**Requirement:**
All lines below starting at the one that holds "holds across perspectives" and ending at the one that holds "Indoor localization is" should be printed exactly, ends included. Pictures should not be printed, nor anything else.

**Raw data:**
◇ ◇ ◇ ◇
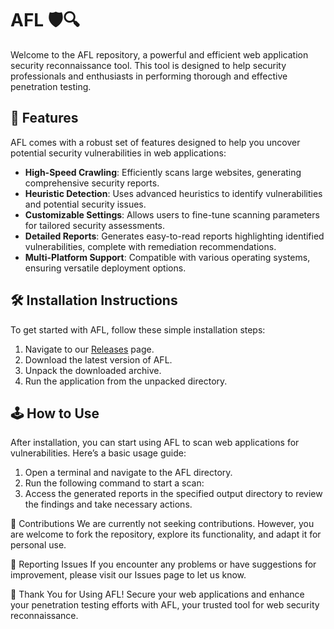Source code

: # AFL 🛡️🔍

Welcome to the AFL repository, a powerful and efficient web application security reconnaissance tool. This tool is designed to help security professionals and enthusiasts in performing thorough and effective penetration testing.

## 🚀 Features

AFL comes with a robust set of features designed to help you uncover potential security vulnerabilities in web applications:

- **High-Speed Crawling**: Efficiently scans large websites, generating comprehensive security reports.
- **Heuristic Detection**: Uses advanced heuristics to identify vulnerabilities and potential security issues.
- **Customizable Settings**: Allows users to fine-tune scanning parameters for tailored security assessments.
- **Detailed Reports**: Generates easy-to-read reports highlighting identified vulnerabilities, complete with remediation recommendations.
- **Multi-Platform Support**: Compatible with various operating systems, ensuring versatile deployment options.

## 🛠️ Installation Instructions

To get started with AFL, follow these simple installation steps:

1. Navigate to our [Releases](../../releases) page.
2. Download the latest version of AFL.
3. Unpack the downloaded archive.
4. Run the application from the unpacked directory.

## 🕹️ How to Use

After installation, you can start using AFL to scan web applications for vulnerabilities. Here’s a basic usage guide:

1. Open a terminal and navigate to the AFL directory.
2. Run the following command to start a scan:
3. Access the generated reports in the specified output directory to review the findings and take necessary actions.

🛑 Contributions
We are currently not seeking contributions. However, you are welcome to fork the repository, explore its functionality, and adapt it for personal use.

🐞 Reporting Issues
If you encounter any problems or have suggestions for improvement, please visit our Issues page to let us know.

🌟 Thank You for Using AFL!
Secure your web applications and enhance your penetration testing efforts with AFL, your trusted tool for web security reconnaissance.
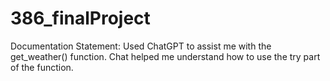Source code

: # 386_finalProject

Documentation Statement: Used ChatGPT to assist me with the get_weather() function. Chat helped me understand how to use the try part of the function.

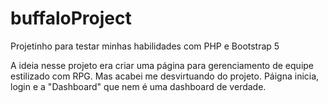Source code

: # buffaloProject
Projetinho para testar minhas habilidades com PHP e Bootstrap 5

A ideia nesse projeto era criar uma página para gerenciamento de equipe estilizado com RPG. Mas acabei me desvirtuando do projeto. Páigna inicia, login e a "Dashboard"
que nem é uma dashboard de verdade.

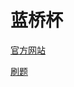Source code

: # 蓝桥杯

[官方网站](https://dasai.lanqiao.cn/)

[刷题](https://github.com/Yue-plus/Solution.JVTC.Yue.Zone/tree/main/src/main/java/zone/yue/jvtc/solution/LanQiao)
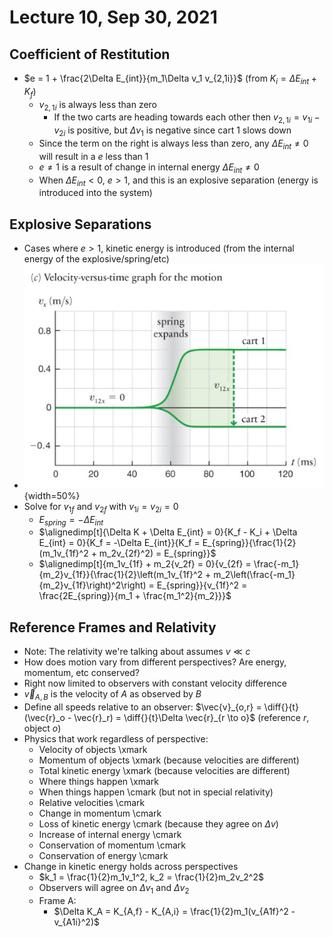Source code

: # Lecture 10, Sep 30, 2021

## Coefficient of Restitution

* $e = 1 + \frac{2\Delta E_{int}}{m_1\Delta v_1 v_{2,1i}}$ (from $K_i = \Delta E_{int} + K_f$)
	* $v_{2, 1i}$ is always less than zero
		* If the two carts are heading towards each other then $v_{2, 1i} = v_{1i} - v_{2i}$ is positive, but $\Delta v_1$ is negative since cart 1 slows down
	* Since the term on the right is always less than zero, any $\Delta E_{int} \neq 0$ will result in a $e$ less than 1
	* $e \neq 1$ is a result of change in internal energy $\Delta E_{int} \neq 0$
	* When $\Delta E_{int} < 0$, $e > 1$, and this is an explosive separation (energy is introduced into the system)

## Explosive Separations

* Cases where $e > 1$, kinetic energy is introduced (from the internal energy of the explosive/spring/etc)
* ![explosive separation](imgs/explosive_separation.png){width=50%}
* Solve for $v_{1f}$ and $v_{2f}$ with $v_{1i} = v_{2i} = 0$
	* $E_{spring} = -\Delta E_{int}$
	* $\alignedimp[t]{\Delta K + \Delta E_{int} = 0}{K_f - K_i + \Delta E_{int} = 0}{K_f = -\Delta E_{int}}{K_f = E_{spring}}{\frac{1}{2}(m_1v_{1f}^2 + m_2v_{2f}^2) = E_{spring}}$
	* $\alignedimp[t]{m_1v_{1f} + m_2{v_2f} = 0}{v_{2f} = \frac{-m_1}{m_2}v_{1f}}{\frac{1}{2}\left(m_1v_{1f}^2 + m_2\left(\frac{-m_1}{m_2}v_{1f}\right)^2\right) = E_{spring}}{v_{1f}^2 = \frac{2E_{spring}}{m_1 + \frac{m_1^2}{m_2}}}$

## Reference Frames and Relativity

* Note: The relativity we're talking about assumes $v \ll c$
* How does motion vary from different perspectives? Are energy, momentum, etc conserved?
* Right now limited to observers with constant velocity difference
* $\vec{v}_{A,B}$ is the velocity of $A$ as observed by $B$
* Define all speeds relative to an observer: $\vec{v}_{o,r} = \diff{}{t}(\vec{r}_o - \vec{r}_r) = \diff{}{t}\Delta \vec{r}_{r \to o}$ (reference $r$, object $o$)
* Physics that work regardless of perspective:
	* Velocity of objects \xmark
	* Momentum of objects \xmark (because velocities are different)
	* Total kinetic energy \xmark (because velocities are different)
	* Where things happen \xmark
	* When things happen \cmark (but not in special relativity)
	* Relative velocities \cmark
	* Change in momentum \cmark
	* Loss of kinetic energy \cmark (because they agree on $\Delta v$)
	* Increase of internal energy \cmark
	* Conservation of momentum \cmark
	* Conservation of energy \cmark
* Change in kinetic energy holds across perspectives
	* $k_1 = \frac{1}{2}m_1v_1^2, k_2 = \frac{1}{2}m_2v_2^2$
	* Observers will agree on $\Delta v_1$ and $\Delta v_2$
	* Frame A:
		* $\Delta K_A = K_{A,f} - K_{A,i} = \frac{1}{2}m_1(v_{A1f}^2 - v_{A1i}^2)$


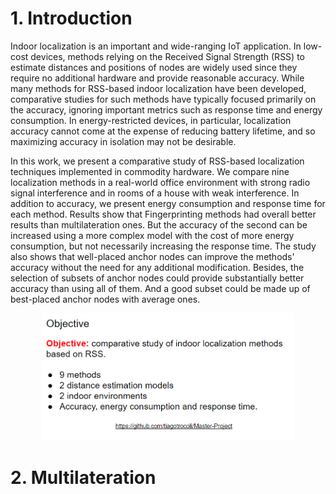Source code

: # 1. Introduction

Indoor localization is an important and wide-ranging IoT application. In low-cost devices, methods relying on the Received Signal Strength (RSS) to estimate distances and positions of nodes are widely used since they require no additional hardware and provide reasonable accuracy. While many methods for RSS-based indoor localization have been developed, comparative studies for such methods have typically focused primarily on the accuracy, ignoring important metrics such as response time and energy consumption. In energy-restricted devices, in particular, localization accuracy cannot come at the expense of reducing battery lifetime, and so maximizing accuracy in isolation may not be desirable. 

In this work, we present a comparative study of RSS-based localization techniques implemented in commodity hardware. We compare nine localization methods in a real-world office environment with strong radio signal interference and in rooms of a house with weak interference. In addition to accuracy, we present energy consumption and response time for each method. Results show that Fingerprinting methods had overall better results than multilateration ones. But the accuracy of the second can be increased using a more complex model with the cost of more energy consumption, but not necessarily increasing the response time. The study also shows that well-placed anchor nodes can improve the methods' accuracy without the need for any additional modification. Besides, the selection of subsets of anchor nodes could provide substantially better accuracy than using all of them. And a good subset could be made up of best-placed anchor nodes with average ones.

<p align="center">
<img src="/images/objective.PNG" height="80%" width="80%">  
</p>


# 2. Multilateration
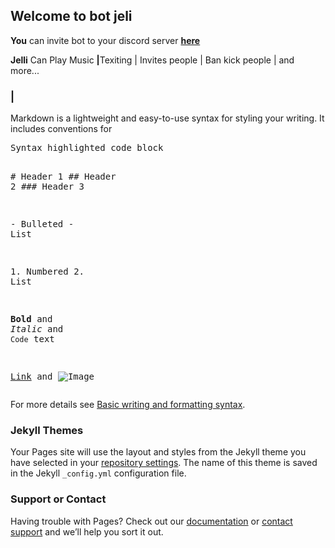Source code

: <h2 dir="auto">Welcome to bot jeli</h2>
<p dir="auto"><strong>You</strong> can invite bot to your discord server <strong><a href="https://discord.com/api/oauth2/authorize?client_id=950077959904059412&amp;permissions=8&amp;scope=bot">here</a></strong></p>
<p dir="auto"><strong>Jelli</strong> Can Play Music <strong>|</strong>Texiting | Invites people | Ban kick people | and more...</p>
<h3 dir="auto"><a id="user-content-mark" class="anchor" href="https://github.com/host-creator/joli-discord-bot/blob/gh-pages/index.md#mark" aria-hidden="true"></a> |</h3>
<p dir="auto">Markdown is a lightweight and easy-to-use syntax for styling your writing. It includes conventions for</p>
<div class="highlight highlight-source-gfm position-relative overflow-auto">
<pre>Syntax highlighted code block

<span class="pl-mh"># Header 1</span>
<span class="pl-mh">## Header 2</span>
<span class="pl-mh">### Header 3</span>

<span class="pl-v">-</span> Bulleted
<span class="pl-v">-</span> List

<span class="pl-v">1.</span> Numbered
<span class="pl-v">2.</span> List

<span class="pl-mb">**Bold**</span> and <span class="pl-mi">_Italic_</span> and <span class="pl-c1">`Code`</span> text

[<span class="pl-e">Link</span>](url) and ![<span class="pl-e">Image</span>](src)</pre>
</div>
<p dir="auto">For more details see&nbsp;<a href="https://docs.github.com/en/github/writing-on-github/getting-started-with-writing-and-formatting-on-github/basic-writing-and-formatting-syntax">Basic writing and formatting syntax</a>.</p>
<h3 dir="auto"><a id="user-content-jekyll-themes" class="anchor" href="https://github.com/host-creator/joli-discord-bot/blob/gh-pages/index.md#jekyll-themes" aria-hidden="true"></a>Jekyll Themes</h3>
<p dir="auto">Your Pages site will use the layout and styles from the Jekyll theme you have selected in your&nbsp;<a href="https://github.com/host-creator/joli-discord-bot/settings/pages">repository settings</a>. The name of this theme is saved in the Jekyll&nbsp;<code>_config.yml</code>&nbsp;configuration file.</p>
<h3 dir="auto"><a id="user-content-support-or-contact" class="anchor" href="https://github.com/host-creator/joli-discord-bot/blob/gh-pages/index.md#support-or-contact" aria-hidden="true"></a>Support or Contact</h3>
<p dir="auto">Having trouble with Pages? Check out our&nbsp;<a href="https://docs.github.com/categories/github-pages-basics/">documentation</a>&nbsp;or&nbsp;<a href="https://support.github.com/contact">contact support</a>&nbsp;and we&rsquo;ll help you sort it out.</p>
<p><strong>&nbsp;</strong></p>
◇ ◇ ◇ ◇
**Answer for this exercise:**
* Change in kinetic energy holds across perspectives
	* $k_1 = \frac{1}{2}m_1v_1^2, k_2 = \frac{1}{2}m_2v_2^2$
	* Observers will agree on $\Delta v_1$ and $\Delta v_2$
	* Frame A:
		* $\Delta K_A = K_{A,f} - K_{A,i} = \frac{1}{2}m_1(v_{A1f}^2 - v_{A1i}^2)$


Source code

: # 1. Introduction

Indoor localization is an important and wide-ranging IoT application. In low-cost devices, methods relying on the Received Signal Strength (RSS) to estimate distances and positions of nodes are widely used since they require no additional hardware and provide reasonable accuracy. While many methods for RSS-based indoor localization have been developed, comparative studies for such methods have typically focused primarily on the accuracy, ignoring important metrics such as response time and energy consumption. In energy-restricted devices, in particular, localization accuracy cannot come at the expense of reducing battery lifetime, and so maximizing accuracy in isolation may not be desirable. 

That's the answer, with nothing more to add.